According to the report’s conclusion, agricultural production provides the most direct pathway for improving nutrition in Africa. However, attention needs to be paid to increasing awareness and profitability of healthy foods. Programs and policies should focus on stimulating demand for nutritious foods and thus increasing producers’ incentives to grow those foods, as well as on decreasing demand for less healthy options through increased education and awareness.

All of these goals will require a coordinated approach to the region’s agriculture and food systems. The CAADP provides one such framework, although important gaps remain regarding how nutrition is measured and tracked.

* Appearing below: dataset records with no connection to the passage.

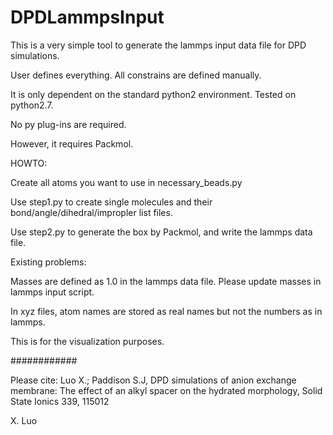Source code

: # DPDLammpsInput

This is a very simple tool to generate the lammps input data file for DPD simulations.

User defines everything. All constrains are defined manually.

It is only dependent on the standard python2 environment. Tested on python2.7.

No py plug-ins are required.

However, it requires Packmol.

HOWTO:

Create all atoms you want to use in necessary_beads.py

Use step1.py to create single molecules and their bond/angle/dihedral/impropler list files.

Use step2.py to generate the box by Packmol, and write the lammps data file. 

Existing problems:

Masses are defined as 1.0 in the lammps data file. Please update masses in lammps input script.

In xyz files, atom names are stored as real names but not the numbers as in lammps.

This is for the visualization purposes.

############

Please cite: 
Luo X.; Paddison S.J, DPD simulations of anion exchange membrane: The effect of an alkyl spacer on the hydrated morphology, Solid State Ionics 339, 115012

X. Luo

The report concludes with a series of 12 recommendations for improving Africa’s nutrition:

  1. Make nutrition a priority at the highest levels of government;
  2. Increase the nutrition sensitivity of existing and future agricultural programs and policies, and ensure that nutrition indicators are included in monitoring and evaluation plans;
  3. Coordinate efforts across the agricultural, health, sanitation, and education sectors to include nutrition targets;
  4. Create national growth and development plans that include both nutrition-specific and nutrition-sensitive programs and that focus on improving agricultural value chains to both provide healthy foods and improve rural livelihoods;
  5. Review current agricultural, food, and trade policies to identify where reforms should take place to improve access to and availability of nutritious foods;
  6. Create an enabling environment to support nutrition and health goals;
  7. Focus on agricultural R&D to reduce postharvest loss and waste, promote diversification of agricultural production into more nutritious crops, and improve storage and transportation options to increase healthy foods’ shelf life and quality;
  8. Reduce exposure to parasites and mycotoxins, such as aflatoxin, in the food value chain;
  9. Use evidence-base decision-making to set agricultural and nutrition policies;
  10. Develop leadership capacity to better coordinate the region’s multitude of stakeholders and agencies and balance competing priorities and goals;
  11. Build the capacity of Africa’s educational institutions to ensure qualified researchers, extension agents, and other nutrition experts; and
  12. Make nutrition targets specific, measurable, relevant, and achievable; this will call for higher quality and increased data, as well as improved and more transparent monitoring and evaluation programs.